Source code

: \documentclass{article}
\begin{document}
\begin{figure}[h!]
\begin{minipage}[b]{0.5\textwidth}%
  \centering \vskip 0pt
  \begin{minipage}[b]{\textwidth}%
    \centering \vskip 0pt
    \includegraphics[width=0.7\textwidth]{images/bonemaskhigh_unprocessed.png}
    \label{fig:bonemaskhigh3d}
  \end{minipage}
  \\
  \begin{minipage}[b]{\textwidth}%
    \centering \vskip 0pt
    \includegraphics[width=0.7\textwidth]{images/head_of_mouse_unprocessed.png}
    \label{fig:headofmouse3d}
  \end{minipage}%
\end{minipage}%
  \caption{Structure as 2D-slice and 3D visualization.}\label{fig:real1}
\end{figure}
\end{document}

****

• **Exercise directions**: For each line of the data that includes the word "textwidth", return a copy of it.

• **Response to this exercise**:
\begin{minipage}[b]{0.5\textwidth}%
  \begin{minipage}[b]{\textwidth}%
    \includegraphics[width=0.7\textwidth]{images/bonemaskhigh_unprocessed.png}
  \begin{minipage}[b]{\textwidth}%
    \includegraphics[width=0.7\textwidth]{images/head_of_mouse_unprocessed.png}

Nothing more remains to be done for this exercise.